Your instructions:
Copy, from the material below, each line where "noch" shows up.
_ _ _ _
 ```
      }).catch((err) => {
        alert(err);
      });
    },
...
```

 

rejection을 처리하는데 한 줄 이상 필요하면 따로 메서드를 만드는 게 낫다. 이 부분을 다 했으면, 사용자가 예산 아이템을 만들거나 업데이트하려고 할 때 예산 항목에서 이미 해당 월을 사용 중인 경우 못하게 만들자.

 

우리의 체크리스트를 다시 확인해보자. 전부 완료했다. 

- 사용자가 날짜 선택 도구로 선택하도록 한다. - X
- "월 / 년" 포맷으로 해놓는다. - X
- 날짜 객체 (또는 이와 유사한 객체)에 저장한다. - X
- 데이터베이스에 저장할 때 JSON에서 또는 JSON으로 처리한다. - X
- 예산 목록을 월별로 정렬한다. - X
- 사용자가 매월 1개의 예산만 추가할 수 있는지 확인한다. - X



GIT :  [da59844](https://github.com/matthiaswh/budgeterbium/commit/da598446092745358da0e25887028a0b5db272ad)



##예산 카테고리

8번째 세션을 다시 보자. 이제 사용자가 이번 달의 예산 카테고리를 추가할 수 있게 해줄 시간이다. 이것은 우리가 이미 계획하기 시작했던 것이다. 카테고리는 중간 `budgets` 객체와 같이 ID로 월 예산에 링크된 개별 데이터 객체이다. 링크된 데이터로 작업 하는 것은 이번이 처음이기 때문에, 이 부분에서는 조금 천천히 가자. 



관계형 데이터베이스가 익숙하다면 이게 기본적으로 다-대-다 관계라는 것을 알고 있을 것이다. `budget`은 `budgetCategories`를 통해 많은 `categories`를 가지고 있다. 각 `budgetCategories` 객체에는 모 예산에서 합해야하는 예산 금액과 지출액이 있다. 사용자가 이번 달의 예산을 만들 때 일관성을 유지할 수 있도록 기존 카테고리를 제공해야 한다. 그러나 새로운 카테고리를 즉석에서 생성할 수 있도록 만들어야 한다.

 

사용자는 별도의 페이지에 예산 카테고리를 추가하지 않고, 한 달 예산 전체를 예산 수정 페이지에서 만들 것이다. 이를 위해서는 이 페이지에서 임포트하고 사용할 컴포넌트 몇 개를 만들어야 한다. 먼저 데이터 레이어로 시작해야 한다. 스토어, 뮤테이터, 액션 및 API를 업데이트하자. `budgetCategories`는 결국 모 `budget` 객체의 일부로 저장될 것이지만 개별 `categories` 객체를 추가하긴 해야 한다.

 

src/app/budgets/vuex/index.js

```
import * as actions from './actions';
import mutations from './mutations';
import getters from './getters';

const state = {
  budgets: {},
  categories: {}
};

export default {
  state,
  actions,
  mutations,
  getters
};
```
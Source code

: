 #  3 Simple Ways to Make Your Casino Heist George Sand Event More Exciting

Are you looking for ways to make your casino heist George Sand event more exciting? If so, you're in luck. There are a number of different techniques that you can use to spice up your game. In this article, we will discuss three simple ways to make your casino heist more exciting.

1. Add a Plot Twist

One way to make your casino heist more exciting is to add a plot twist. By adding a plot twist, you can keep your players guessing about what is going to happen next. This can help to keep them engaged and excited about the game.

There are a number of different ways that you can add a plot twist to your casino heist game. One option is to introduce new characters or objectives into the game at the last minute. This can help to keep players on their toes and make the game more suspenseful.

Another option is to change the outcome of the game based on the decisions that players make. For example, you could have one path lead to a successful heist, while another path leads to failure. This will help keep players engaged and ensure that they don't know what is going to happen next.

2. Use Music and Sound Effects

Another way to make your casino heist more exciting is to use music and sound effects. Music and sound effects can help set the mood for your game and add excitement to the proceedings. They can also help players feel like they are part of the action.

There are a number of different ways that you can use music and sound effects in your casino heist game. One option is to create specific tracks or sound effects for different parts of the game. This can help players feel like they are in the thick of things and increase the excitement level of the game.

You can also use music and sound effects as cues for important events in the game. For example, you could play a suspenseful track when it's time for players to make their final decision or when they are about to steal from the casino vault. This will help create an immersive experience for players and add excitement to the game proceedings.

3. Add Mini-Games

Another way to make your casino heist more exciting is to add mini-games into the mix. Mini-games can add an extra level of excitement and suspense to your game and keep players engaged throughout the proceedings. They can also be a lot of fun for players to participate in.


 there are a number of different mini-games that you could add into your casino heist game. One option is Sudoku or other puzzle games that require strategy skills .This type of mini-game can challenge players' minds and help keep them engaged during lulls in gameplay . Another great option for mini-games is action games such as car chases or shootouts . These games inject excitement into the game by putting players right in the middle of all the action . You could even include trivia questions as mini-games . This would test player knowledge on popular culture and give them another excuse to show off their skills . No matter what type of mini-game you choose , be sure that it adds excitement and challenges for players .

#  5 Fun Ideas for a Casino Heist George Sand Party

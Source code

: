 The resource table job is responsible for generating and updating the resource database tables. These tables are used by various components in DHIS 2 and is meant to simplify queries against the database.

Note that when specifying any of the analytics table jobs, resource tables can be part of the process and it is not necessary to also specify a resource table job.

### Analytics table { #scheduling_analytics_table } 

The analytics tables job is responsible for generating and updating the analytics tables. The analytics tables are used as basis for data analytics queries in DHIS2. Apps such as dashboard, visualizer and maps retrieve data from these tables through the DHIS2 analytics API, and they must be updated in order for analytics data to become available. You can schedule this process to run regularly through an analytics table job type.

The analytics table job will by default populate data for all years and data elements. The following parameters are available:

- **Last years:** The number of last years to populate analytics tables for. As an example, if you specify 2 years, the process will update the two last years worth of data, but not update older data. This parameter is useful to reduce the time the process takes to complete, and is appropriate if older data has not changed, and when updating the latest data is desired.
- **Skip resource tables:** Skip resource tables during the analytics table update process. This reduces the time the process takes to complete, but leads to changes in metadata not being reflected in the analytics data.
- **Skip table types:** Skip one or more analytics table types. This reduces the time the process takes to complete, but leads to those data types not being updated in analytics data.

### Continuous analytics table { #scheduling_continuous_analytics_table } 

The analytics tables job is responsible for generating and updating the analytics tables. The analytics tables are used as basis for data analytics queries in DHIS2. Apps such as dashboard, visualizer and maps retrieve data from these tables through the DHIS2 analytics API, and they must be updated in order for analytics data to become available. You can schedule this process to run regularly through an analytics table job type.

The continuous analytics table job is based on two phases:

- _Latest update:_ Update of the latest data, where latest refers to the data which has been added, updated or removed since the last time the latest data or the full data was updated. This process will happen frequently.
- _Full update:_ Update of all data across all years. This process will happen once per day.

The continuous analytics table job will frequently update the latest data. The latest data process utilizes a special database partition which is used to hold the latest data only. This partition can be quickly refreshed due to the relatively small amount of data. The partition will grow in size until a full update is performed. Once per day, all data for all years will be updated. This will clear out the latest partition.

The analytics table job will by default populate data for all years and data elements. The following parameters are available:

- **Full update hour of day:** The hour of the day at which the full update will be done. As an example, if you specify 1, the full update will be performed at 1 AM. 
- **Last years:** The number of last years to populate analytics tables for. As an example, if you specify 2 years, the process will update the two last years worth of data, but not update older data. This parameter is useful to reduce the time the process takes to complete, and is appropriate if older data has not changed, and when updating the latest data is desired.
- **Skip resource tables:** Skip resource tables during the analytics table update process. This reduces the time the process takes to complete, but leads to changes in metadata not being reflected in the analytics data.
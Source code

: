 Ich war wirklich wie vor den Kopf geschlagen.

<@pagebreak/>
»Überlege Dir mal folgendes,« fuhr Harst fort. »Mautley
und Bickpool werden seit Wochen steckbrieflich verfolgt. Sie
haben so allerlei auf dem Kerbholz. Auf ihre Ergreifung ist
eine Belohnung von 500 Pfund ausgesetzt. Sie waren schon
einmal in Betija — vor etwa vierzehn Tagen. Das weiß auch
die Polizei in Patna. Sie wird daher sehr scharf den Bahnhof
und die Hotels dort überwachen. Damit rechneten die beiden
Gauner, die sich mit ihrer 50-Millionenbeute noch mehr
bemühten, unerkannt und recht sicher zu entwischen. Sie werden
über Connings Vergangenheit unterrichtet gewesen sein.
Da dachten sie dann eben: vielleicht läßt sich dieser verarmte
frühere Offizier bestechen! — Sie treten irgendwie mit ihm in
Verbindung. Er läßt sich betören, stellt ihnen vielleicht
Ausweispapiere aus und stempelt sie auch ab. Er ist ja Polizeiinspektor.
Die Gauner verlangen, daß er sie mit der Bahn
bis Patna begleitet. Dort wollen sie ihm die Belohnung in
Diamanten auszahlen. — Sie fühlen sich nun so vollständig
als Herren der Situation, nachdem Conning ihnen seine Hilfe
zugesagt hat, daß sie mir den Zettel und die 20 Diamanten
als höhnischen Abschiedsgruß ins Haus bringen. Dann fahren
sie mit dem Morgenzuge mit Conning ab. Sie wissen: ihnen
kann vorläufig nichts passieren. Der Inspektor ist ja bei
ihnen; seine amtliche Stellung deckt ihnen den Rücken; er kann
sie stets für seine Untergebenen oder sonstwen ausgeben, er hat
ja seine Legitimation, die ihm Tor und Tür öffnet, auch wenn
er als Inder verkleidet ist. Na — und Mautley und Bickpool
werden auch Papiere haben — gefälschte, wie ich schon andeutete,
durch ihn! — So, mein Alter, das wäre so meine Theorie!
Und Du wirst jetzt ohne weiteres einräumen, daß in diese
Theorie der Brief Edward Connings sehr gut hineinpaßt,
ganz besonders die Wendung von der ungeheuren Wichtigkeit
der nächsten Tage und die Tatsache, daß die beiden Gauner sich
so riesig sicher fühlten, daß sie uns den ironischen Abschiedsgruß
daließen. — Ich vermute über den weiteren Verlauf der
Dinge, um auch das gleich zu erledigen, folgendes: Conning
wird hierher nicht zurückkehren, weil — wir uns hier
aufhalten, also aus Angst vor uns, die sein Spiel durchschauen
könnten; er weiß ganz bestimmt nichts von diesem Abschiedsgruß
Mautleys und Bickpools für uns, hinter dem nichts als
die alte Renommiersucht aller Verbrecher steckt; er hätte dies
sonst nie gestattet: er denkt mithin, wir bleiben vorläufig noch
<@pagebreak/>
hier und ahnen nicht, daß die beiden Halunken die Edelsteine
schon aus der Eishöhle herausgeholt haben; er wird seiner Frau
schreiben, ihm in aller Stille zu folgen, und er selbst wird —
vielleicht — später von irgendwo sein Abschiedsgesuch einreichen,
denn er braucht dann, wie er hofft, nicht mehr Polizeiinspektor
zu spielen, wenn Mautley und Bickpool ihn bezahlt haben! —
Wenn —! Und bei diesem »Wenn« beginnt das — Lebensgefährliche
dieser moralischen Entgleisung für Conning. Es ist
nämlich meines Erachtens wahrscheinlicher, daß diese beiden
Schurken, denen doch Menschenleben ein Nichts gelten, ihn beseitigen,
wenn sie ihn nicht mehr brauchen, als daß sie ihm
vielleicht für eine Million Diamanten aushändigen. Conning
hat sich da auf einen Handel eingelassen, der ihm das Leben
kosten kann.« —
_ _ _ _
Reply to the task:
Gauner, die sich mit ihrer 50-Millionenbeute noch mehr
sonst nie gestattet: er denkt mithin, wir bleiben vorläufig noch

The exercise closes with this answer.